As far as kinky pain goes there are many things I want to try.  Wax play being at the top of my list.  I am waiting until I am not pregnant anymore though because the intensity might do unnecessary damage to my baby and that is not something that I am willing to risk.  I also want to try a bit more humiliation.  I have been used as a footstool, naked.  I have been used as a table, naked. I have been made to stand in the corner naked and write lines while being whipped with the belt.  I have barked like a good little doggy and being strussed up as a horsey during sex, but I can imagine all the things I haven't tried and can't wait to try a little bit more.  I want to try nipple clamps and a clit clamp with a chain that connects all three and maybe even wear them under my clothes one day, but that will have to wait till I'm done nursing so that one is a little ways out there.  Oh yes, and I am dying to be caned!  That I think ties for top of my list with wax play.  I have already mentioned all those things to Brandon and he is curious to try them too... not being done to him of course but being the inflictor of pain on me.  So, if anyone has tried any of these things I would love to hear about your experience to get a better feel for what I have in store for myself.

3 comments:

turiya said...

Believe me, you're not the only one who thinks they are crazy because of their need for pain. There are more of us out there than you probably can imagine. The thing is... I learned something important. We're not crazy and there is nothing wrong with us. Some people are just built with this need. I actually wrote an article on it over at On Being Slave. You should find the blog listed on my profile if you're interested.
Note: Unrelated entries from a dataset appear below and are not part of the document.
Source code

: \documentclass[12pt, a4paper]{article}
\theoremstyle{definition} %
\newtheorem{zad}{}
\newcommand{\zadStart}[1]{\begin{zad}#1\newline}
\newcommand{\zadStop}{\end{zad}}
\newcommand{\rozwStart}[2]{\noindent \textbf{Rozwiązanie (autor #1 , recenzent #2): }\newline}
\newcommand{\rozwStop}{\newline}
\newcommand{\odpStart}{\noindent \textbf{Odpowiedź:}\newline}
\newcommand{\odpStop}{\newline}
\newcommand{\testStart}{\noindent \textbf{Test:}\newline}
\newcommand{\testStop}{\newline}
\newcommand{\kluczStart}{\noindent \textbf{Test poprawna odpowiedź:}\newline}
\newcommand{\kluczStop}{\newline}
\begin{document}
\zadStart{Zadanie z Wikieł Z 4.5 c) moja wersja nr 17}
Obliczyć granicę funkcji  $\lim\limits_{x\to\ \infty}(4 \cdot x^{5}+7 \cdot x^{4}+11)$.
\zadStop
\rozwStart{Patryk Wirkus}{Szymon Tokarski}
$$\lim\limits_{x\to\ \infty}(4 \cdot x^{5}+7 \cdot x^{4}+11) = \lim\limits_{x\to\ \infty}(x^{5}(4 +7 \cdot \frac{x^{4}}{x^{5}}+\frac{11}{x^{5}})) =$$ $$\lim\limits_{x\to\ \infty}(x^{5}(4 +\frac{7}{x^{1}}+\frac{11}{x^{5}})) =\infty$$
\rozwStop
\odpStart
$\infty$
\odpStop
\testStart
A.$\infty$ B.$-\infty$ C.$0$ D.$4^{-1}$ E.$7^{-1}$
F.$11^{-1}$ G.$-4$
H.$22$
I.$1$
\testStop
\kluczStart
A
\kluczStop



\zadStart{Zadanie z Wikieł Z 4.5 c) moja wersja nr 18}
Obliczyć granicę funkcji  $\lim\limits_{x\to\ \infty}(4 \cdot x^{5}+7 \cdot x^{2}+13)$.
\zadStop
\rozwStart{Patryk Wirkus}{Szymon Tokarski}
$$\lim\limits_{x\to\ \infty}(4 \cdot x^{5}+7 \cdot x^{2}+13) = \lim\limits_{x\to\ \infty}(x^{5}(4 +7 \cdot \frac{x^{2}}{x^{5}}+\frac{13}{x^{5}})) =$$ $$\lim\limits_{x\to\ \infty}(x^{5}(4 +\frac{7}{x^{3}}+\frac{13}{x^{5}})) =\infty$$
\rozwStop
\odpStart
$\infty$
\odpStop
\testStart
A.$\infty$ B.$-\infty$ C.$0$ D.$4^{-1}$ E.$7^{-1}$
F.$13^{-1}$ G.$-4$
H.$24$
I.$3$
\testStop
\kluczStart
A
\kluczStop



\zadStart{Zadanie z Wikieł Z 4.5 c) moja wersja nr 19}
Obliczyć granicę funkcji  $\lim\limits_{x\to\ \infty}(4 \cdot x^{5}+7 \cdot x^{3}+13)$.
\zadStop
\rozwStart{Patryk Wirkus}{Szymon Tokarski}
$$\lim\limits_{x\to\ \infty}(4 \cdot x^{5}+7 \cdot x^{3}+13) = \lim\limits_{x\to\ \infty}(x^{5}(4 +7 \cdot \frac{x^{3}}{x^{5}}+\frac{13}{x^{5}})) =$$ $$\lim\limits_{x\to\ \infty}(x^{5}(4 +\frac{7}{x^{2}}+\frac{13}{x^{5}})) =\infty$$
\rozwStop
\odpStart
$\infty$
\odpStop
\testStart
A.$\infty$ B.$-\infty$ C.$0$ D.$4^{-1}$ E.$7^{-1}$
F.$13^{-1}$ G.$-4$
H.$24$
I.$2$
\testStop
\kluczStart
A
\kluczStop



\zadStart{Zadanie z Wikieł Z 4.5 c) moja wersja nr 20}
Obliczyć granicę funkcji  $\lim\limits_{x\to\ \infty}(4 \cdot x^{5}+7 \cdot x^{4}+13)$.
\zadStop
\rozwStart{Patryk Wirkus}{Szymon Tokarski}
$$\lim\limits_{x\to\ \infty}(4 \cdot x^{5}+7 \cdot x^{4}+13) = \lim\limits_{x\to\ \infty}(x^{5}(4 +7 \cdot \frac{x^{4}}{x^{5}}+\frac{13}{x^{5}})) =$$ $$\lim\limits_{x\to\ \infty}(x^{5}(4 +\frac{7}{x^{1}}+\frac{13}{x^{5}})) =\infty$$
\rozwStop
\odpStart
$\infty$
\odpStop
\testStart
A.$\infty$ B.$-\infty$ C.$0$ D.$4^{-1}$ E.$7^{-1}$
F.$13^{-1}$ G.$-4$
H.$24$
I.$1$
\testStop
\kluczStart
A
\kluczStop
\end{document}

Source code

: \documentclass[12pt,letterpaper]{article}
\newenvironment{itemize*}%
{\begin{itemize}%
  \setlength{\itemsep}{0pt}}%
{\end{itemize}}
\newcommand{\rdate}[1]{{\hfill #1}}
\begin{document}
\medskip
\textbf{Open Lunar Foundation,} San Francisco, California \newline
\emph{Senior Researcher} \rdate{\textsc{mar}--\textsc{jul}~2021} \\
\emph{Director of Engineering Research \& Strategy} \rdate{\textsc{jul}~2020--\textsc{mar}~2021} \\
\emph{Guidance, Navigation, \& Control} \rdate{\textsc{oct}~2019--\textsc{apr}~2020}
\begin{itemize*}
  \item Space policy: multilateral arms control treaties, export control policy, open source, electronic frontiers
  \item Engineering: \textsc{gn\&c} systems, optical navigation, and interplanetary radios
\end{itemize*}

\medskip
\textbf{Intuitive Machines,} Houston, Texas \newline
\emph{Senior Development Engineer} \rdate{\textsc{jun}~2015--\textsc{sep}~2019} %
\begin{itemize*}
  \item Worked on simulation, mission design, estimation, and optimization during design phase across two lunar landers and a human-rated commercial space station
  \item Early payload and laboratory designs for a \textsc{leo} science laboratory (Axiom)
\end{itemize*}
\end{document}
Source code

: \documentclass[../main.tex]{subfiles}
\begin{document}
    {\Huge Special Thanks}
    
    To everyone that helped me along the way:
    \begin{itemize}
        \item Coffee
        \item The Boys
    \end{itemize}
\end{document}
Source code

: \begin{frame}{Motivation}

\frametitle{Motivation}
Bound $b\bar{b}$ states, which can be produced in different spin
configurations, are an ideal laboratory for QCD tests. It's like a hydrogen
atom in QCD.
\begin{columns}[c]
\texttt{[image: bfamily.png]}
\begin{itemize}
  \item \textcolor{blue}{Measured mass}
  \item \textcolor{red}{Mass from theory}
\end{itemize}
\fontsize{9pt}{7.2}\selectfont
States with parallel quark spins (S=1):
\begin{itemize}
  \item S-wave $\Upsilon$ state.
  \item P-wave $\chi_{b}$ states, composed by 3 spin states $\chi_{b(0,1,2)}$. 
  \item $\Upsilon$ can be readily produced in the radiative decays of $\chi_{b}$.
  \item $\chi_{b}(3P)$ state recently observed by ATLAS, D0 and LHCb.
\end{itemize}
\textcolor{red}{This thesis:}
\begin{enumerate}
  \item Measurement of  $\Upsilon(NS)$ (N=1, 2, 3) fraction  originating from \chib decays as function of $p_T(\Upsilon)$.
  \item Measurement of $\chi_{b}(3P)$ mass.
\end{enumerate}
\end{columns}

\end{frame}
I have recently received my first caning... and I hated and loved it. It brought me to that place very quickly. More quickly than the belt or anything else ever has. But it also left a hell of a lot more bruises than I'm used to. My Master liked the effects it had on me, though, so it's his preferred implement for maintenance at the moment.

Oh and congrats on your pregnancy! Hope the hormones are going easy on you.

spirited

Alice said...

Thank you, Spirited, for your insights. I know I'm not crazy, but sometimes when outside people say I am I begin to believe it myself. Before I realized what I was I thought all my spanking/pain fantasies were sick and horrid and I was so ashamed, but now I know they aren't and I love this part of me. It is just hard to remember sometimes.

Also, thank you for the heads up on the caning. I actually don't bruise easily and never have had many marks from any play really so if it bruises more than yay! I love seen the marks afterwards, much the same way I used to like watching a cut heal.

turiya said...

Well even if you don't bruise from it, the welts you get from it will last a while. I had welts for about a week afterward.